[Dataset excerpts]
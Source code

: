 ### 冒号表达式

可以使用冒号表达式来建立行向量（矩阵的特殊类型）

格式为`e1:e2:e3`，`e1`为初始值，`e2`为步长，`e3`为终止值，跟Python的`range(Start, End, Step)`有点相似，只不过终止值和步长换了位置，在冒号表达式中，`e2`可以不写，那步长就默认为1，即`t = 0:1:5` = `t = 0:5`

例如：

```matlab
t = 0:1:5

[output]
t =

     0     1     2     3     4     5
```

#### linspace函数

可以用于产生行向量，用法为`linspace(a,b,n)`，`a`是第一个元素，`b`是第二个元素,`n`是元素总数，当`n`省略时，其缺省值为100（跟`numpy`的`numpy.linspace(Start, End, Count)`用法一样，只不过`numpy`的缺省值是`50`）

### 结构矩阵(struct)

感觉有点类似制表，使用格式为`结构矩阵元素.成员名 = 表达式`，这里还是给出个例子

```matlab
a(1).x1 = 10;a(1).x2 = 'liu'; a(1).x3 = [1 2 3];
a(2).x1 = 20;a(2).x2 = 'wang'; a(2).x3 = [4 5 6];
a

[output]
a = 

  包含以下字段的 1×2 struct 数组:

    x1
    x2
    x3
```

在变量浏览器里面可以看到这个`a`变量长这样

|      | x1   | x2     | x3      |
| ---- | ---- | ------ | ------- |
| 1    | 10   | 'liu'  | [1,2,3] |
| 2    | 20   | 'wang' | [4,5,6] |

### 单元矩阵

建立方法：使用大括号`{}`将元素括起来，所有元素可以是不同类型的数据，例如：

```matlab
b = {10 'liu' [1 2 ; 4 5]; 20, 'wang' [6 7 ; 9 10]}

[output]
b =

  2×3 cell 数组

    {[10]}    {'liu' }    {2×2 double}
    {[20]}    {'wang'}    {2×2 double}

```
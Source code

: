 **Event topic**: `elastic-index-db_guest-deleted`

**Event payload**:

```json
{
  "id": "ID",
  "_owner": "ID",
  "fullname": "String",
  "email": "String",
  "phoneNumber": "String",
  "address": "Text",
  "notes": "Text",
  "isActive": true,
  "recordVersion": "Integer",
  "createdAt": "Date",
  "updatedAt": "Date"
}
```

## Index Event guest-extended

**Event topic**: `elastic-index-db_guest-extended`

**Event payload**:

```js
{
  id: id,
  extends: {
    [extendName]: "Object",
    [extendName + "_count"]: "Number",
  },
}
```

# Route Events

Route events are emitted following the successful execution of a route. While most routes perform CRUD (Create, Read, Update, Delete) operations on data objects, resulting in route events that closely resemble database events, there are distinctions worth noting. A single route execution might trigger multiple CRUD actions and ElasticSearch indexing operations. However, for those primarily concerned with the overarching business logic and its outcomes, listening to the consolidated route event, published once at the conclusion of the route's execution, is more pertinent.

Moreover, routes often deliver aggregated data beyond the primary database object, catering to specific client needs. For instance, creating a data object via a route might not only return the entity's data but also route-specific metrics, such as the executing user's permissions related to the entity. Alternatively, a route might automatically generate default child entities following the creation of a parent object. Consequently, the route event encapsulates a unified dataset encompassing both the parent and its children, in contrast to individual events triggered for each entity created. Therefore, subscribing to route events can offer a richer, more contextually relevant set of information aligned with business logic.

_Work request:_
Give back each entry exactly as it was written.

_Task solution:_
Source code

: ### 冒号表达式

可以使用冒号表达式来建立行向量（矩阵的特殊类型）

格式为`e1:e2:e3`，`e1`为初始值，`e2`为步长，`e3`为终止值，跟Python的`range(Start, End, Step)`有点相似，只不过终止值和步长换了位置，在冒号表达式中，`e2`可以不写，那步长就默认为1，即`t = 0:1:5` = `t = 0:5`

例如：

```matlab
t = 0:1:5

[output]
t =

     0     1     2     3     4     5
```

#### linspace函数

可以用于产生行向量，用法为`linspace(a,b,n)`，`a`是第一个元素，`b`是第二个元素,`n`是元素总数，当`n`省略时，其缺省值为100（跟`numpy`的`numpy.linspace(Start, End, Count)`用法一样，只不过`numpy`的缺省值是`50`）

### 结构矩阵(struct)

感觉有点类似制表，使用格式为`结构矩阵元素.成员名 = 表达式`，这里还是给出个例子

```matlab
a(1).x1 = 10;a(1).x2 = 'liu'; a(1).x3 = [1 2 3];
a(2).x1 = 20;a(2).x2 = 'wang'; a(2).x3 = [4 5 6];
a

[output]
a = 

  包含以下字段的 1×2 struct 数组:

    x1
    x2
    x3
```

在变量浏览器里面可以看到这个`a`变量长这样

|      | x1   | x2     | x3      |
| ---- | ---- | ------ | ------- |
| 1    | 10   | 'liu'  | [1,2,3] |
| 2    | 20   | 'wang' | [4,5,6] |

### 单元矩阵

建立方法：使用大括号`{}`将元素括起来，所有元素可以是不同类型的数据，例如：

```matlab
b = {10 'liu' [1 2 ; 4 5]; 20, 'wang' [6 7 ; 9 10]}

[output]
b =

  2×3 cell 数组

    {[10]}    {'liu' }    {2×2 double}
    {[20]}    {'wang'}    {2×2 double}

```
Source code

: **Event topic**: `elastic-index-db_guest-deleted`

**Event payload**:

```json
{
  "id": "ID",
  "_owner": "ID",
  "fullname": "String",
  "email": "String",
  "phoneNumber": "String",
  "address": "Text",
  "notes": "Text",
  "isActive": true,
  "recordVersion": "Integer",
  "createdAt": "Date",
  "updatedAt": "Date"
}
```

## Index Event guest-extended

**Event topic**: `elastic-index-db_guest-extended`

**Event payload**:

```js
{
  id: id,
  extends: {
    [extendName]: "Object",
    [extendName + "_count"]: "Number",
  },
}
```

# Route Events

Route events are emitted following the successful execution of a route. While most routes perform CRUD (Create, Read, Update, Delete) operations on data objects, resulting in route events that closely resemble database events, there are distinctions worth noting. A single route execution might trigger multiple CRUD actions and ElasticSearch indexing operations. However, for those primarily concerned with the overarching business logic and its outcomes, listening to the consolidated route event, published once at the conclusion of the route's execution, is more pertinent.

Moreover, routes often deliver aggregated data beyond the primary database object, catering to specific client needs. For instance, creating a data object via a route might not only return the entity's data but also route-specific metrics, such as the executing user's permissions related to the entity. Alternatively, a route might automatically generate default child entities following the creation of a parent object. Consequently, the route event encapsulates a unified dataset encompassing both the parent and its children, in contrast to individual events triggered for each entity created. Therefore, subscribing to route events can offer a richer, more contextually relevant set of information aligned with business logic.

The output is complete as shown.